Dataset extract Start Marker

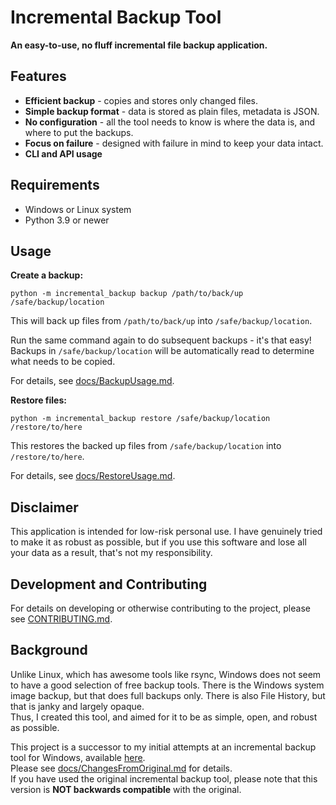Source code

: # Incremental Backup Tool

**An easy-to-use, no fluff incremental file backup application.**

## Features

- **Efficient backup** - copies and stores only changed files.
- **Simple backup format** - data is stored as plain files, metadata is JSON.
- **No configuration** - all the tool needs to know is where the data is, and where to put the backups.
- **Focus on failure** - designed with failure in mind to keep your data intact.
- **CLI and API usage**

## Requirements

- Windows or Linux system
- Python 3.9 or newer

## Usage

**Create a backup:**

```
python -m incremental_backup backup /path/to/back/up /safe/backup/location
```

This will back up files from `/path/to/back/up` into `/safe/backup/location`.

Run the same command again to do subsequent backups - it's that easy! Backups in `/safe/backup/location` will be automatically read to determine what needs to be copied.

For details, see [docs/BackupUsage.md](./docs/BackupUsage.md).

**Restore files:**

```
python -m incremental_backup restore /safe/backup/location /restore/to/here
```

This restores the backed up files from `/safe/backup/location` into `/restore/to/here`.

For details, see [docs/RestoreUsage.md](./docs/RestoreUsage.md).

## Disclaimer

This application is intended for low-risk personal use.
I have genuinely tried to make it as robust as possible, but if you use this software and lose all your data as a result, that's not my responsibility.

## Development and Contributing

For details on developing or otherwise contributing to the project, please see [CONTRIBUTING.md](./CONTRIBUTING.md).

## Background

Unlike Linux, which has awesome tools like rsync, Windows does not seem to have a good selection of free backup tools.
There is the Windows system image backup, but that does full backups only. There is also File History, but that is janky and largely opaque.  
Thus, I created this tool, and aimed for it to be as simple, open, and robust as possible.

This project is a successor to my initial attempts at an incremental backup tool for Windows, available [here](https://github.com/MC-DeltaT/IncrementalBackup).  
Please see [docs/ChangesFromOriginal.md](./docs/ChangesFromOriginal.md) for details.  
If you have used the original incremental backup tool, please note that this version is **NOT backwards compatible** with the original.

Dataset extract End Marker

# Work instruction:
All lines from the one containing "There is the" to the end of the data above are to be set down exactly; no others belong in the answer.

# Answer to the exercise:
There is the Windows system image backup, but that does full backups only. There is also File History, but that is janky and largely opaque.  
Thus, I created this tool, and aimed for it to be as simple, open, and robust as possible.

This project is a successor to my initial attempts at an incremental backup tool for Windows, available [here](https://github.com/MC-DeltaT/IncrementalBackup).  
Please see [docs/ChangesFromOriginal.md](./docs/ChangesFromOriginal.md) for details.  
If you have used the original incremental backup tool, please note that this version is **NOT backwards compatible** with the original.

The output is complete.